海外Slashを読み始めて随分経ちます。
SPN(-RPS) にどっぷりと嵌まって、命の危険を感じるほどたまったガス抜きをするためこのブログを立ち上げ、以来すっかり自分でも忘れかけていましたが、実は原作者の許可をいただき、細々と「X-Files Slash」の翻訳をしています。
私のパソコンの中でサイトの更新を待ち続け、眠っていた未公開の「部分」があるので、思い切ってここに公開してみたいと思います。
(これをきっかけにまた少しは翻訳作業に戻る気になるかも…)
天下のFOX社を相手に裁判を闘おうというツワモノはまずいないと思いますが、間違っても無断転載などはなさらないよう、お願いいたします。
原作者の Xanthe も下で触れていますが、これといった Spoiler(ネタバレ) はありません。
もちろん本編の内容を知っていれば余計に深読みできて楽しめることは確かですが、知らなくても読めてしまうというのも、こうした海外 Slash の品質の高さを物語っていると思います。
読んであげてもいいよ、という方が一人でもいて、ちょっとでも海外Slashの魅力(もしくは私が大好きなスキナー副長官の魅力)を感じていただける方が現れると嬉しいのですが…。
断っておきますが、以下の長~い文章は、とある短編Slashのごく一部です。
(まだ歴史の浅い SPNのSlashでは、この作品の長さなら長編と言えるかもしれません…)

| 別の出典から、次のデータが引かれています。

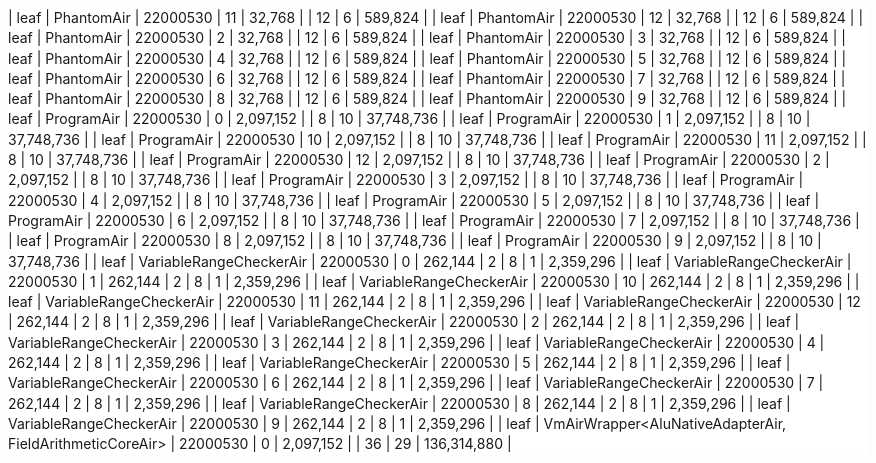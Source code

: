 | leaf | PhantomAir | 22000530 | 11 | 32,768 |  | 12 | 6 | 589,824 | 
| leaf | PhantomAir | 22000530 | 12 | 32,768 |  | 12 | 6 | 589,824 | 
| leaf | PhantomAir | 22000530 | 2 | 32,768 |  | 12 | 6 | 589,824 | 
| leaf | PhantomAir | 22000530 | 3 | 32,768 |  | 12 | 6 | 589,824 | 
| leaf | PhantomAir | 22000530 | 4 | 32,768 |  | 12 | 6 | 589,824 | 
| leaf | PhantomAir | 22000530 | 5 | 32,768 |  | 12 | 6 | 589,824 | 
| leaf | PhantomAir | 22000530 | 6 | 32,768 |  | 12 | 6 | 589,824 | 
| leaf | PhantomAir | 22000530 | 7 | 32,768 |  | 12 | 6 | 589,824 | 
| leaf | PhantomAir | 22000530 | 8 | 32,768 |  | 12 | 6 | 589,824 | 
| leaf | PhantomAir | 22000530 | 9 | 32,768 |  | 12 | 6 | 589,824 | 
| leaf | ProgramAir | 22000530 | 0 | 2,097,152 |  | 8 | 10 | 37,748,736 | 
| leaf | ProgramAir | 22000530 | 1 | 2,097,152 |  | 8 | 10 | 37,748,736 | 
| leaf | ProgramAir | 22000530 | 10 | 2,097,152 |  | 8 | 10 | 37,748,736 | 
| leaf | ProgramAir | 22000530 | 11 | 2,097,152 |  | 8 | 10 | 37,748,736 | 
| leaf | ProgramAir | 22000530 | 12 | 2,097,152 |  | 8 | 10 | 37,748,736 | 
| leaf | ProgramAir | 22000530 | 2 | 2,097,152 |  | 8 | 10 | 37,748,736 | 
| leaf | ProgramAir | 22000530 | 3 | 2,097,152 |  | 8 | 10 | 37,748,736 | 
| leaf | ProgramAir | 22000530 | 4 | 2,097,152 |  | 8 | 10 | 37,748,736 | 
| leaf | ProgramAir | 22000530 | 5 | 2,097,152 |  | 8 | 10 | 37,748,736 | 
| leaf | ProgramAir | 22000530 | 6 | 2,097,152 |  | 8 | 10 | 37,748,736 | 
| leaf | ProgramAir | 22000530 | 7 | 2,097,152 |  | 8 | 10 | 37,748,736 | 
| leaf | ProgramAir | 22000530 | 8 | 2,097,152 |  | 8 | 10 | 37,748,736 | 
| leaf | ProgramAir | 22000530 | 9 | 2,097,152 |  | 8 | 10 | 37,748,736 | 
| leaf | VariableRangeCheckerAir | 22000530 | 0 | 262,144 | 2 | 8 | 1 | 2,359,296 | 
| leaf | VariableRangeCheckerAir | 22000530 | 1 | 262,144 | 2 | 8 | 1 | 2,359,296 | 
| leaf | VariableRangeCheckerAir | 22000530 | 10 | 262,144 | 2 | 8 | 1 | 2,359,296 | 
| leaf | VariableRangeCheckerAir | 22000530 | 11 | 262,144 | 2 | 8 | 1 | 2,359,296 | 
| leaf | VariableRangeCheckerAir | 22000530 | 12 | 262,144 | 2 | 8 | 1 | 2,359,296 | 
| leaf | VariableRangeCheckerAir | 22000530 | 2 | 262,144 | 2 | 8 | 1 | 2,359,296 | 
| leaf | VariableRangeCheckerAir | 22000530 | 3 | 262,144 | 2 | 8 | 1 | 2,359,296 | 
| leaf | VariableRangeCheckerAir | 22000530 | 4 | 262,144 | 2 | 8 | 1 | 2,359,296 | 
| leaf | VariableRangeCheckerAir | 22000530 | 5 | 262,144 | 2 | 8 | 1 | 2,359,296 | 
| leaf | VariableRangeCheckerAir | 22000530 | 6 | 262,144 | 2 | 8 | 1 | 2,359,296 | 
| leaf | VariableRangeCheckerAir | 22000530 | 7 | 262,144 | 2 | 8 | 1 | 2,359,296 | 
| leaf | VariableRangeCheckerAir | 22000530 | 8 | 262,144 | 2 | 8 | 1 | 2,359,296 | 
| leaf | VariableRangeCheckerAir | 22000530 | 9 | 262,144 | 2 | 8 | 1 | 2,359,296 | 
| leaf | VmAirWrapper<AluNativeAdapterAir, FieldArithmeticCoreAir> | 22000530 | 0 | 2,097,152 |  | 36 | 29 | 136,314,880 |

以前、この日記の中で、他のジャンルに浮気する気力も体力もない、と言った意味が少しは感じ取っていただけるでしょうか?
この作品が短編だとしたら、長編、の長さはどんなものになると思います?
何年も、そんな長い Slash を読み続けていた挙句、ある時、プロフィール内に挙げた好きな作家の一人、ジョナサン・ケラーマンのシリーズの続きがいつまでも翻訳されない!といらだって、我慢できずにペーパーバックを読み出したら、読める!ということに気付いて驚愕したほどです。

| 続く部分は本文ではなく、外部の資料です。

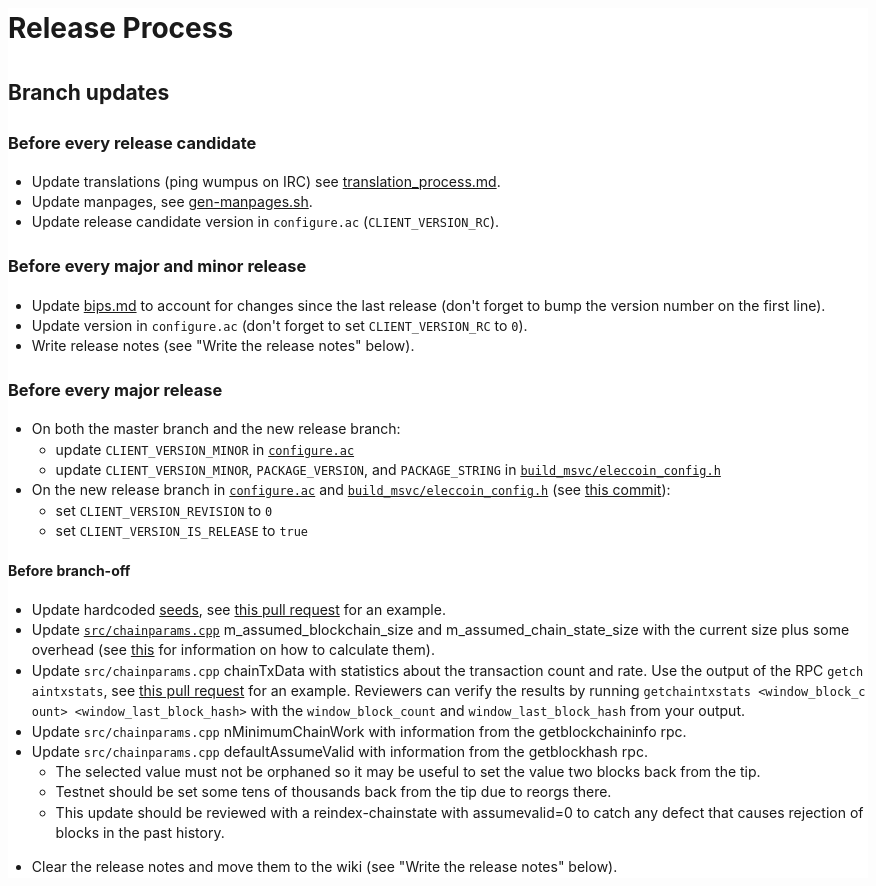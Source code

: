 Release Process
====================

## Branch updates

### Before every release candidate

* Update translations (ping wumpus on IRC) see [translation_process.md](https://github.com/eleccoin/eleccoin/blob/master/doc/translation_process.md#synchronising-translations).
* Update manpages, see [gen-manpages.sh](https://github.com/eleccoin/eleccoin/blob/master/contrib/devtools/README.md#gen-manpagessh).
* Update release candidate version in `configure.ac` (`CLIENT_VERSION_RC`).

### Before every major and minor release

* Update [bips.md](bips.md) to account for changes since the last release (don't forget to bump the version number on the first line).
* Update version in `configure.ac` (don't forget to set `CLIENT_VERSION_RC` to `0`).
* Write release notes (see "Write the release notes" below).

### Before every major release

* On both the master branch and the new release branch:
  - update `CLIENT_VERSION_MINOR` in [`configure.ac`](../configure.ac)
  - update `CLIENT_VERSION_MINOR`, `PACKAGE_VERSION`, and `PACKAGE_STRING` in [`build_msvc/eleccoin_config.h`](/build_msvc/eleccoin_config.h)
* On the new release branch in [`configure.ac`](../configure.ac) and [`build_msvc/eleccoin_config.h`](/build_msvc/eleccoin_config.h) (see [this commit](https://github.com/eleccoin/eleccoin/commit/742f7dd)):
  - set `CLIENT_VERSION_REVISION` to `0`
  - set `CLIENT_VERSION_IS_RELEASE` to `true`

#### Before branch-off

* Update hardcoded [seeds](/contrib/seeds/README.md), see [this pull request](https://github.com/eleccoin/eleccoin/pull/7415) for an example.
* Update [`src/chainparams.cpp`](/src/chainparams.cpp) m_assumed_blockchain_size and m_assumed_chain_state_size with the current size plus some overhead (see [this](#how-to-calculate-m_assumed_blockchain_size-and-m_assumed_chain_state_size) for information on how to calculate them).
* Update `src/chainparams.cpp` chainTxData with statistics about the transaction count and rate. Use the output of the RPC `getchaintxstats`, see
  [this pull request](https://github.com/eleccoin/eleccoin/pull/17002) for an example. Reviewers can verify the results by running `getchaintxstats <window_block_count> <window_last_block_hash>` with the `window_block_count` and `window_last_block_hash` from your output.
* Update `src/chainparams.cpp` nMinimumChainWork with information from the getblockchaininfo rpc.
* Update `src/chainparams.cpp` defaultAssumeValid with information from the getblockhash rpc.
  - The selected value must not be orphaned so it may be useful to set the value two blocks back from the tip.
  - Testnet should be set some tens of thousands back from the tip due to reorgs there.
  - This update should be reviewed with a reindex-chainstate with assumevalid=0 to catch any defect
     that causes rejection of blocks in the past history.
- Clear the release notes and move them to the wiki (see "Write the release notes" below).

継続は力なり…、好きこそものの上手なれ…、真実だったのですね。
下の Slash本文について、改行が妙に少なくて、字が詰まってる!読みにくい!と思われるかもしれませんが、原作のレイアウトを尊重して、極力そのままの状態で、翻訳しています。一つご了承願います。
注意!:内容に同性愛的描写を含みます。そうした表現に嫌悪を催される方は、閲覧をお控えください。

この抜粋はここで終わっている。